As busy as he is, though, Ligon still doesn't feel like he's fulfilled his dream of starting the band. "I've played with a lot of people that are really good," he says. "The talent is all there. But for whatever reason, I haven't been able to find just the right combination of elements. Most of my friends, we're all in our 30s or early 40s, and we've all already been in a million bands. It makes it more difficult to put something together that everybody's 100 percent committed to, because everybody's idea of what they want is much more defined.
"The thing is, I'm still living like a 19-year-old. I still stay up late. I sleep all day. I don't have a boss. When I moved up here, I moved into a bedroom.
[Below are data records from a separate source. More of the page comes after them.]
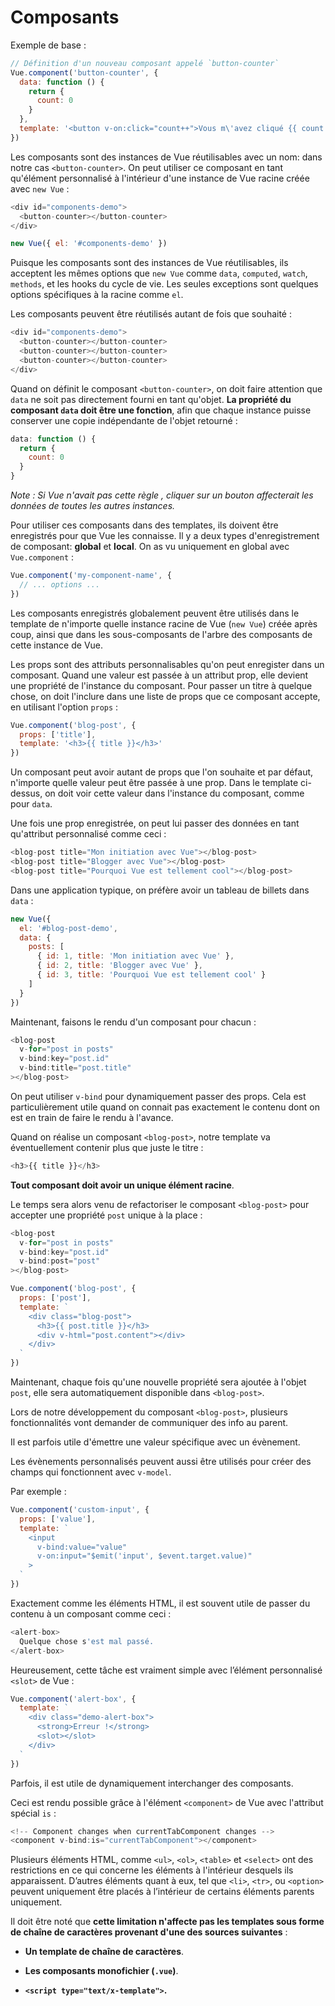 # Composants

Exemple de base :

```javascript
// Définition d'un nouveau composant appelé `button-counter`
Vue.component('button-counter', {
  data: function () {
    return {
      count: 0
    }
  },
  template: '<button v-on:click="count++">Vous m\'avez cliqué {{ count }} fois.</button>'
})
```

Les composants sont des instances de Vue réutilisables avec un nom: dans notre cas `<button-counter>`. On peut utiliser ce composant en tant qu'élément personnalisé à l'intérieur d'une instance de Vue racine créée avec `new Vue` :

```javascript
<div id="components-demo">
  <button-counter></button-counter>
</div>

new Vue({ el: '#components-demo' })
```

Puisque les composants sont des instances de Vue réutilisables, ils acceptent les mêmes options que `new Vue` comme `data`, `computed`, `watch`, `methods`, et les hooks du cycle de vie. Les seules exceptions sont quelques options spécifiques à la racine comme `el`.

Les composants peuvent être réutilisés autant de fois que souhaité :

```javascript
<div id="components-demo">
  <button-counter></button-counter>
  <button-counter></button-counter>
  <button-counter></button-counter>
</div>
```

Quand on définit le composant `<button-counter>`, on doit faire attention que `data` ne soit pas directement fourni en tant qu'objet. **La propriété du composant `data` doit être une fonction**, afin que chaque instance puisse conserver une copie indépendante de l'objet retourné :

```javascript
data: function () {
  return {
    count: 0
  }
}
```

*Note : Si Vue n'avait pas cette règle , cliquer sur un bouton affecterait les données de toutes les autres instances.*

Pour utiliser ces composants dans des templates, ils doivent être enregistrés pour que Vue les connaisse. Il y a deux types d'enregistrement de composant: **global** et **local**. On as vu uniquement en global avec `Vue.component` :

```javascript
Vue.component('my-component-name', {
  // ... options ...
})
```

Les composants enregistrés globalement peuvent être utilisés dans le template de n'importe quelle instance racine de Vue (`new Vue`) créée après coup, ainsi que dans les sous-composants de l'arbre des composants de cette instance de Vue.

Les props sont des attributs personnalisables qu'on peut enregister dans un composant. Quand une valeur est passée à un attribut prop, elle devient une propriété de l'instance du composant. Pour passer un titre à quelque chose, on doit l'inclure dans une liste de props que ce composant accepte, en utilisant l'option `props` :

```javascript
Vue.component('blog-post', {
  props: ['title'],
  template: '<h3>{{ title }}</h3>'
})
```

Un composant peut avoir autant de props que l'on souhaite et par défaut, n'importe quelle valeur peut être passée à une prop. Dans le template ci-dessus, on doit voir cette valeur dans l'instance du composant, comme pour `data`.

Une fois une prop enregistrée, on peut lui passer des données en tant qu'attribut personnalisé comme ceci :

```javascript
<blog-post title="Mon initiation avec Vue"></blog-post>
<blog-post title="Blogger avec Vue"></blog-post>
<blog-post title="Pourquoi Vue est tellement cool"></blog-post>
```

Dans une application typique, on préfère avoir un tableau de billets dans `data` :

```javascript
new Vue({
  el: '#blog-post-demo',
  data: {
    posts: [
      { id: 1, title: 'Mon initiation avec Vue' },
      { id: 2, title: 'Blogger avec Vue' },
      { id: 3, title: 'Pourquoi Vue est tellement cool' }
    ]
  }
})
```

Maintenant, faisons le rendu d'un composant pour chacun :

```javascript
<blog-post
  v-for="post in posts"
  v-bind:key="post.id"
  v-bind:title="post.title"
></blog-post>
```

On peut utiliser `v-bind` pour dynamiquement passer des props. Cela est particulièrement utile quand on connait pas exactement le contenu dont on est en train de faire le rendu à l'avance.

Quand on réalise un composant `<blog-post>`, notre template va éventuellement contenir plus que juste le titre :

```javascript
<h3>{{ title }}</h3>
```

**Tout composant doit avoir un unique élément racine**.

Le temps sera alors venu de refactoriser le composant `<blog-post>` pour accepter une propriété `post` unique à la place :

```javascript
<blog-post
  v-for="post in posts"
  v-bind:key="post.id"
  v-bind:post="post"
></blog-post>

Vue.component('blog-post', {
  props: ['post'],
  template: `
    <div class="blog-post">
      <h3>{{ post.title }}</h3>
      <div v-html="post.content"></div>
    </div>
  `
})
```

Maintenant, chaque fois qu'une nouvelle propriété sera ajoutée à l'objet `post`, elle sera automatiquement disponible dans `<blog-post>`.

Lors de notre développement du composant `<blog-post>`, plusieurs fonctionnalités vont demander de communiquer des info au parent.

Il est parfois utile d'émettre une valeur spécifique avec un évènement.

Les évènements personnalisés peuvent aussi être utilisés pour créer des champs qui fonctionnent avec `v-model`.

Par exemple :

```javascript
Vue.component('custom-input', {
  props: ['value'],
  template: `
    <input
      v-bind:value="value"
      v-on:input="$emit('input', $event.target.value)"
    >
  `
})
```

Exactement comme les éléments HTML, il est souvent utile de passer du contenu à un composant comme ceci :

```javascript
<alert-box>
  Quelque chose s'est mal passé.
</alert-box>
```

Heureusement, cette tâche est vraiment simple avec l’élément personnalisé `<slot>` de Vue :

```javascript
Vue.component('alert-box', {
  template: `
    <div class="demo-alert-box">
      <strong>Erreur !</strong>
      <slot></slot>
    </div>
  `
})
```

Parfois, il est utile de dynamiquement interchanger des composants.

Ceci est rendu possible grâce à l'élément `<component>` de Vue avec l'attribut spécial `is` :

```javascript
<!-- Component changes when currentTabComponent changes -->
<component v-bind:is="currentTabComponent"></component>
```

Plusieurs éléments HTML, comme `<ul>`, `<ol>`, `<table>` et `<select>` ont des restrictions en ce qui concerne les éléments à l'intérieur desquels ils apparaissent. D’autres éléments quant à eux, tel que `<li>`, `<tr>`, ou `<option>` peuvent uniquement être placés à l’intérieur de certains éléments parents uniquement.

Il doit être noté que **cette limitation n'affecte pas les templates sous forme de chaîne de caractères provenant d'une des sources suivantes** :

* **Un template de chaîne de caractères**.

* **Les composants monofichier (`.vue`)**.

* **`<script type="text/x-template">`.**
I didn't even have a bed--I had a mattress. I've never needed that much. All I ever wanted to do is just be in a good band."
There's a project in the pipeline, however, that might be just the thing Ligon has been waiting for. Last December, the Flat Five opened for Terry Adams, one of the original members of NRBQ and Ligon's "one living idol, other than Paul McCartney." That night the two got to chatting and messing around on the piano a little bit. Ligon told him, "If you ever need a musical slave, give me a call." A few months later, Adams called. The two spent a week playing together in Massachusetts in early September, and Ligon says the visit "went as well as it could possibly go." They even have a few gigs lined up, including a tribute to Jerry Lee Lewis at the Rock and Roll Hall of Fame in November.
"To actually end up putting a band together with somebody you've admired for 20 years--it's spooky," Ligon says. "I have no idea what's going to happen, but I know it's going to be great." If nothing else, he knows he's sticking to the promise he made himself on the cruise ship: "Never again will I allow myself to play music that I don't like."